# Key Design Features

- Synthesizable, Technology independent VHDL IP Core
- Implemented as a systolic array for speed and scalability
- 50% less multipliers than a direct-form FIR implementation
- Support for filters with inverted symmetry such as High-pass, Differentiators and Hilbert Transformers
- Configurable coefficients, data width and number of taps
- Symmetric arithmetic rounding limits DC-bias problems
- Output saturation or wrap modes
- Supports 500 MHz+ sample rates<sup>1</sup>

## **Applications**

- High-speed filter applications where resources are limited
- General purpose FIR filters with symmetrical coefficients
- Filters that exhibit inverse symmetry in their coefficients such as High-pass, Differentiators and Hilbert transformers

# **Generic Parameters**

| Generic name            | Description                                      | Туре             | Valid range                                  |
|-------------------------|--------------------------------------------------|------------------|----------------------------------------------|
| num_taps                | Number of filter taps                            | integer          | > 2                                          |
| dw                      | Width of input/output data samples               | integer          | ≥ 2                                          |
| cw                      | Width of coefficients                            | integer          | ≥ 2                                          |
| fw                      | Number of coefficient fraction bits              | integer          | ≥ 0<br>(fw < cw)                             |
| coeff<br>[num_taps-1:0] | Filter coefficients                              | integer<br>array | -2 <sup>32</sup> <coeff <2<sup="">32</coeff> |
| USE_ROUNDING            | Use symmetric arithmetic rounding (not truncate) | Boolean          | TRUE/FALSE                                   |
| USE_SATURATE            | Saturate outputs (not wrap)                      | Boolean          | TRUE/FALSE                                   |
| USE_INV_SYMMETRY        | Coefficients have inverted symmetry              | Boolean          | TRUE/FALSE                                   |
| USE_OPTZERO             | Optimize for zero-<br>valued coefficients        | Boolean          | TRUE/FALSE                                   |
| USE_EVEN                | Specifies an Even or Odd number of coefficients  | Boolean          | TRUE/FALSE                                   |

# **Block Diagram**



Figure 1: Symmetrical FIR filter architecture (Simplified)

# **Pin-out Description**

| Pin name       | <i>l</i> /O | Description                           | Active state |
|----------------|-------------|---------------------------------------|--------------|
| clk            | in          | Sampling clock                        | rising edge  |
| en             | in          | Clock enable                          | high         |
| x_in [dw-1:0]  | in          | Filter input samples (signed number)  | data         |
| y_out [dw-1:0] | out         | Filter output samples (signed number) | data         |

# General Description

FIR\_NTAP\_SYM is an FIR filter IP Core with symmetrical coefficients and an even or odd number of filter taps. The architecture exploits the symmetry of the coefficients using half the number of multipliers compared to a normal FIR implementation. The result is a filter with a reduced area footprint while still maintaining the capacity for high sample-rates.
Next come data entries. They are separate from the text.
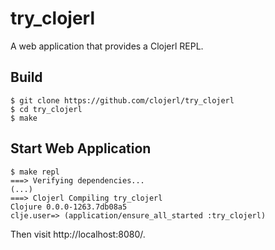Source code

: try_clojerl
=====

A web application that provides a Clojerl REPL.

Build
-----

    $ git clone https://github.com/clojerl/try_clojerl
    $ cd try_clojerl
    $ make

Start Web Application
---------------------

    $ make repl
    ===> Verifying dependencies...
    (...)
    ===> Clojerl Compiling try_clojerl
    Clojure 0.0.0-1263.7db08a5
    clje.user=> (application/ensure_all_started :try_clojerl)

Then visit http://localhost:8080/.
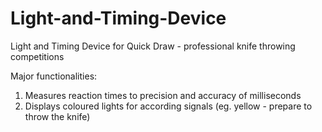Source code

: # Light-and-Timing-Device
Light and Timing Device for Quick Draw - professional knife throwing competitions

Major functionalities:
1. Measures reaction times to precision and accuracy of milliseconds
2. Displays coloured lights for according signals (eg. yellow - prepare to throw the knife)
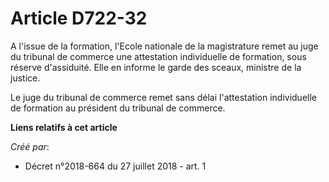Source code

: # Article D722-32

A l'issue de la formation, l'Ecole nationale de la magistrature remet au juge du tribunal de commerce une attestation
individuelle de formation, sous réserve d'assiduité. Elle en informe le garde des sceaux, ministre de la justice.

Le juge du tribunal de commerce remet sans délai l'attestation individuelle de formation au président du tribunal de
commerce.

**Liens relatifs à cet article**

_Créé par_:

  - Décret n°2018-664 du 27 juillet 2018 - art. 1
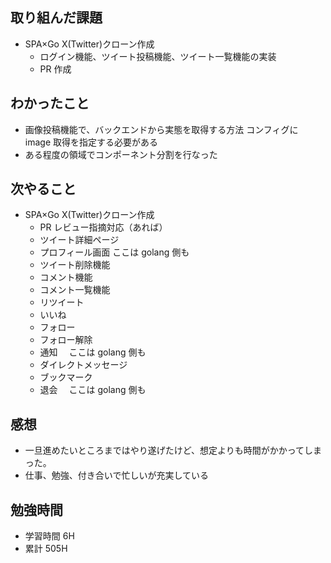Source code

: ## 取り組んだ課題

- SPA×Go X(Twitter)クローン作成
  - ログイン機能、ツイート投稿機能、ツイート一覧機能の実装
  - PR 作成

## わかったこと

- 画像投稿機能で、バックエンドから実態を取得する方法 コンフィグに image 取得を指定する必要がある
- ある程度の領域でコンポーネント分割を行なった

## 次やること

- SPA×Go X(Twitter)クローン作成
  - PR レビュー指摘対応（あれば）
  - ツイート詳細ページ
  - プロフィール画面 ここは golang 側も
  - ツイート削除機能
  - コメント機能
  - コメント一覧機能
  - リツイート
  - いいね
  - フォロー
  - フォロー解除
  - 通知　 ここは golang 側も
  - ダイレクトメッセージ
  - ブックマーク
  - 退会　 ここは golang 側も

## 感想

- 一旦進めたいところまではやり遂げたけど、想定よりも時間がかかってしまった。
- 仕事、勉強、付き合いで忙しいが充実している

## 勉強時間

- 学習時間 6H
- 累計 505H
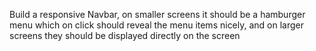 Build a responsive Navbar, on smaller screens it should be a hamburger menu which on click should reveal the menu items nicely, and on larger screens they should be displayed directly on the screen
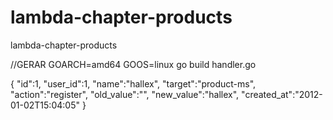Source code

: # lambda-chapter-products
lambda-chapter-products

//GERAR
GOARCH=amd64 GOOS=linux go build handler.go


{
	"id":1,
	"user_id":1,
	"name":"hallex",
	"target":"product-ms",
	"action":"register",
	"old_value":"",
	"new_value":"hallex",
	"created_at":"2012-01-02T15:04:05"
 }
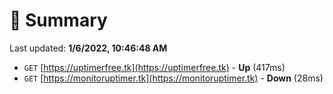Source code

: # 📖 Summary
Last updated: **1/6/2022, 10:46:48 AM**

- `GET` [https://uptimerfree.tk](https://uptimerfree.tk) - **Up** (417ms)
- `GET` [https://monitoruptimer.tk](https://monitoruptimer.tk) - **Down** (28ms)
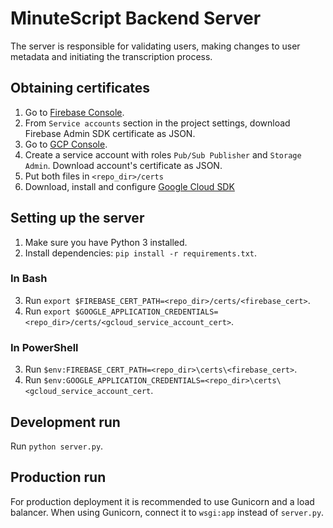 # MinuteScript Backend Server

The server is responsible for validating users, making 
changes to user metadata and initiating the transcription process.

## Obtaining certificates

1. Go to [Firebase Console](https://console.firebase.google.com).
2. From `Service accounts` section in the project settings, download Firebase Admin SDK certificate as JSON.
3. Go to [GCP Console](https://console.cloud.google.com).
4. Create a service account with roles `Pub/Sub Publisher` and `Storage Admin`. Download account's certificate as JSON.
5. Put both files in `<repo_dir>/certs`
6. Download, install and configure [Google Cloud SDK](https://cloud.google.com/sdk/downloads)

## Setting up the server
1. Make sure you have Python 3 installed.
2. Install dependencies: `pip install -r requirements.txt`.

### In Bash
3. Run `export $FIREBASE_CERT_PATH=<repo_dir>/certs/<firebase_cert>`.
4. Run `export $GOOGLE_APPLICATION_CREDENTIALS=<repo_dir>/certs/<gcloud_service_account_cert>`.

### In PowerShell
3. Run `$env:FIREBASE_CERT_PATH=<repo_dir>\certs\<firebase_cert>`.
4. Run `$env:GOOGLE_APPLICATION_CREDENTIALS=<repo_dir>\certs\<gcloud_service_account_cert`.

## Development run
Run `python server.py`.

## Production run
For production deployment it is recommended to use Gunicorn and a load balancer. When using Gunicorn, connect it to `wsgi:app` instead of `server.py`.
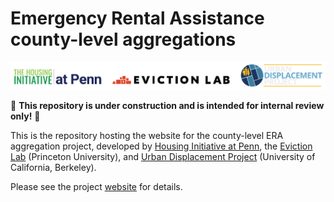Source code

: # Emergency Rental Assistance county-level aggregations

![Logos of Housing Initiative at Penn, Eviction Lab, and Urban Displacement Project](https://github.com/chihyunkim/quarto-website-test/blob/2d7477aba5395ca0e626e2ab04e75f04ebf4f411/images/combined_logo.png)

:construction: **This repository is under construction and is intended for internal review only!** :construction:

This is the repository hosting the website for the county-level ERA aggregation project, developed by [Housing Initiative at Penn](https://www.housinginitiative.org/), the [Eviction Lab](https://evictionlab.org/) (Princeton University), and [Urban Displacement Project](https://www.urbandisplacement.org/) (University of California, Berkeley).

Please see the project [website](https://housinginitiative.github.io/era-county-level-dataset-public/) for details.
Organized as a systolic array (Figure 1) the filter is modular and fully scalable. Mathematically, the filter implements the difference equation:

$$y[n] = h_0 x[n] + h_1 x[n-1] + ... + h_N x[n-N]$$

In the above equation, the input signal is x[n], the output signal is y[n] and h0 to hN represent the filter coefficients. The number N is the filter order, the number of filter taps being equal to N+1. As the filter is symmetrical, the coefficient h0 is equal to hN, h1 is equal to hN-1, h2 is equal to hN-2 etc.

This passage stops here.